Qalandia (working title) is a documentary film all about a checkpoint.


I spent hours, days, weeks - and returned again after years - hanging around this checkpoint filming it. To me what was interesting was not the Israeli soldiers mistreating every person walking by, or that the checkpoint serves as a daily reminder of the occupation, control, humiliation and inequality between Israelis and Palestinians, or that journalists from all over the world could be found there on any given day - but that the checkpoint became a social and economic center for Palestinians lucky enough to be able to travel.

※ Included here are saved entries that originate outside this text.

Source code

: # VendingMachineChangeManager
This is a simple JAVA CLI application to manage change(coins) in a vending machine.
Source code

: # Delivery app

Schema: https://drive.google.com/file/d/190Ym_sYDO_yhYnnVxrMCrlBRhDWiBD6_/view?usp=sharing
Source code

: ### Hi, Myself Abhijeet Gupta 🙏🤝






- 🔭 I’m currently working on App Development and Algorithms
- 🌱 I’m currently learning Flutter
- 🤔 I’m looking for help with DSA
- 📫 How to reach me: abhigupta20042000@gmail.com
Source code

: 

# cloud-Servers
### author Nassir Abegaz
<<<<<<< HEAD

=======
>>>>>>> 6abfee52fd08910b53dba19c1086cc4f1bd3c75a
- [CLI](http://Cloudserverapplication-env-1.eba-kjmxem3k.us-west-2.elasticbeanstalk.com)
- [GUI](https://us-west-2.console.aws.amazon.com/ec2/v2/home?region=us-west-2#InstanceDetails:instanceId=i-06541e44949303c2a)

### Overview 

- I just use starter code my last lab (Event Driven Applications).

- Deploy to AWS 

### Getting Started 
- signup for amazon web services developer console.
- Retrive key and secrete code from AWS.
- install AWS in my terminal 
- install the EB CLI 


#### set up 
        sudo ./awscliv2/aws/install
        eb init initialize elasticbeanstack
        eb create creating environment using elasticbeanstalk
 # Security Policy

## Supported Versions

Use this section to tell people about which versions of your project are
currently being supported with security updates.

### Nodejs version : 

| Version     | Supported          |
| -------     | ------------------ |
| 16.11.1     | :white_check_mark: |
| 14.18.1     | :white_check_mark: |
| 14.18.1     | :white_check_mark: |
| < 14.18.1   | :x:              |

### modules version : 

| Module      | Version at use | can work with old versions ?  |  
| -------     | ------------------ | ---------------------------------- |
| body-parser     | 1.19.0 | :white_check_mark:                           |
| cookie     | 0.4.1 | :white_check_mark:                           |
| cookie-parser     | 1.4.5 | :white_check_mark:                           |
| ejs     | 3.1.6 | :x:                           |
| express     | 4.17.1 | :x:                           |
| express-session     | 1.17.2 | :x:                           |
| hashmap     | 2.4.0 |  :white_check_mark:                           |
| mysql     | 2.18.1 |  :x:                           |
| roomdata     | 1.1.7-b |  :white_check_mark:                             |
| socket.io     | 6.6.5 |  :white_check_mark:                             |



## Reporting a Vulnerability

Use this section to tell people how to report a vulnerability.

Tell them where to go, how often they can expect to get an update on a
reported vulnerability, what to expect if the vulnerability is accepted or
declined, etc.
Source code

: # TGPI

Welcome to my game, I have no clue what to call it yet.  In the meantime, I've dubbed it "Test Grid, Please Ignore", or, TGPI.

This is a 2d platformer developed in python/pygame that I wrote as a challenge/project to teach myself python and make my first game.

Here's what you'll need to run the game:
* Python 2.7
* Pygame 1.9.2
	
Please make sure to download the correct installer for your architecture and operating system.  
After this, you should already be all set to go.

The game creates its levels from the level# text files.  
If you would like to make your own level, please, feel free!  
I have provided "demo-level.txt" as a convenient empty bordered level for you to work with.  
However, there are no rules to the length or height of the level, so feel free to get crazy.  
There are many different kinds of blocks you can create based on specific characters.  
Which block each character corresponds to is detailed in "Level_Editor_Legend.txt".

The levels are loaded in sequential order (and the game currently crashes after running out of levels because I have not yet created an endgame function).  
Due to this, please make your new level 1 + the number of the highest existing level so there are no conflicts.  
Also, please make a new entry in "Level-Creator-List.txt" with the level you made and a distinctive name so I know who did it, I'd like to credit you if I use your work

Merchants everywhere, selling everything from coffee to live chicks, f
rom mountain cheese to phone cards, from cigarettes to socks. You can hear their chant-like screams every time you walk through the checkpoint. Add to that the cacophony of the cab drivers yelling out names of villages and cities, combined with the everyday occurrence of kids with stones versus soldiers with guns, and impotent human rights watchers standing by.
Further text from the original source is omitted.